* [EXERCISE INSTRUCTIONS]
Would you set down every entry again, exactly as written?

* [DATASET ENTRIES]
........
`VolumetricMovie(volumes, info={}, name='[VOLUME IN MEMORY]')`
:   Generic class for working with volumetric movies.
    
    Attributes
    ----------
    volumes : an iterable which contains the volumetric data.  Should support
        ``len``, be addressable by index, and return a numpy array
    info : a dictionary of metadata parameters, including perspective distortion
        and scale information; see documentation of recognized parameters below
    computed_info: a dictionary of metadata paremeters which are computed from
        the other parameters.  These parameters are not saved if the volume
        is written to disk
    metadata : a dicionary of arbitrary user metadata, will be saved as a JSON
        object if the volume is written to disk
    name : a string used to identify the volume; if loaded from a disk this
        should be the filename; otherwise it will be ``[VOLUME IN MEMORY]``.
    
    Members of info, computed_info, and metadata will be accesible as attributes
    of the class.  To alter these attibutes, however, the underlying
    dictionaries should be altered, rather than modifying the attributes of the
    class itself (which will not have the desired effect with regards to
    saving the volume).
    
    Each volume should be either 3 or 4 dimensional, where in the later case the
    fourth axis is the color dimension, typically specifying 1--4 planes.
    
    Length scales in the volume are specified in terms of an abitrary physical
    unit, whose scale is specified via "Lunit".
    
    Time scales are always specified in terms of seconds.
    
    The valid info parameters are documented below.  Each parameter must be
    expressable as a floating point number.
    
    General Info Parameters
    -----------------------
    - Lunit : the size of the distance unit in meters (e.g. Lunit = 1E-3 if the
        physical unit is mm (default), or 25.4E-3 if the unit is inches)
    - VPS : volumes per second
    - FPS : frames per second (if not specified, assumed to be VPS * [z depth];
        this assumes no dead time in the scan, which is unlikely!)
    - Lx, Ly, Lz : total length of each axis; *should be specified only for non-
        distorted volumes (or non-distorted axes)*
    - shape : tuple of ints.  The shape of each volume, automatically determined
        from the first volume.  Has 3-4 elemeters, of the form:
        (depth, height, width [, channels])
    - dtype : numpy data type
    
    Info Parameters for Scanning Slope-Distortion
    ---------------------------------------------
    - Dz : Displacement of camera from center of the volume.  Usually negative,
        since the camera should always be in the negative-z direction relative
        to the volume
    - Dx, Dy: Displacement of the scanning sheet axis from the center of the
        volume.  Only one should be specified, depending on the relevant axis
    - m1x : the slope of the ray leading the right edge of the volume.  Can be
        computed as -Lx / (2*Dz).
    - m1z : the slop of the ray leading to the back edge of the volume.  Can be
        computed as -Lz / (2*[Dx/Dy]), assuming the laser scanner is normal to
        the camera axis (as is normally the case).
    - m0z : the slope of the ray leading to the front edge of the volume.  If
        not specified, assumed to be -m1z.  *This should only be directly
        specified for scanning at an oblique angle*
........
* [OUTPUT BELOW]
`VolumetricMovie(volumes, info={}, name='[VOLUME IN MEMORY]')`
:   Generic class for working with volumetric movies.
    
    Attributes
    ----------
    volumes : an iterable which contains the volumetric data.  Should support
        ``len``, be addressable by index, and return a numpy array
    info : a dictionary of metadata parameters, including perspective distortion
        and scale information; see documentation of recognized parameters below
    computed_info: a dictionary of metadata paremeters which are computed from
        the other parameters.  These parameters are not saved if the volume
        is written to disk
    metadata : a dicionary of arbitrary user metadata, will be saved as a JSON
        object if the volume is written to disk
    name : a string used to identify the volume; if loaded from a disk this
        should be the filename; otherwise it will be ``[VOLUME IN MEMORY]``.
    
    Members of info, computed_info, and metadata will be accesible as attributes
    of the class.  To alter these attibutes, however, the underlying
    dictionaries should be altered, rather than modifying the attributes of the
    class itself (which will not have the desired effect with regards to
    saving the volume).
    
    Each volume should be either 3 or 4 dimensional, where in the later case the
    fourth axis is the color dimension, typically specifying 1--4 planes.
    
    Length scales in the volume are specified in terms of an abitrary physical
    unit, whose scale is specified via "Lunit".
    
    Time scales are always specified in terms of seconds.
    
    The valid info parameters are documented below.  Each parameter must be
    expressable as a floating point number.
    
    General Info Parameters
    -----------------------
    - Lunit : the size of the distance unit in meters (e.g. Lunit = 1E-3 if the
        physical unit is mm (default), or 25.4E-3 if the unit is inches)
    - VPS : volumes per second
    - FPS : frames per second (if not specified, assumed to be VPS * [z depth];
        this assumes no dead time in the scan, which is unlikely!)
    - Lx, Ly, Lz : total length of each axis; *should be specified only for non-
        distorted volumes (or non-distorted axes)*
    - shape : tuple of ints.  The shape of each volume, automatically determined
        from the first volume.  Has 3-4 elemeters, of the form:
        (depth, height, width [, channels])
    - dtype : numpy data type
    
    Info Parameters for Scanning Slope-Distortion
    ---------------------------------------------
    - Dz : Displacement of camera from center of the volume.  Usually negative,
        since the camera should always be in the negative-z direction relative
        to the volume
    - Dx, Dy: Displacement of the scanning sheet axis from the center of the
        volume.  Only one should be specified, depending on the relevant axis
    - m1x : the slope of the ray leading the right edge of the volume.  Can be
        computed as -Lx / (2*Dz).
    - m1z : the slop of the ray leading to the back edge of the volume.  Can be
        computed as -Lz / (2*[Dx/Dy]), assuming the laser scanner is normal to
        the camera axis (as is normally the case).
    - m0z : the slope of the ray leading to the front edge of the volume.  If
        not specified, assumed to be -m1z.  *This should only be directly
        specified for scanning at an oblique angle*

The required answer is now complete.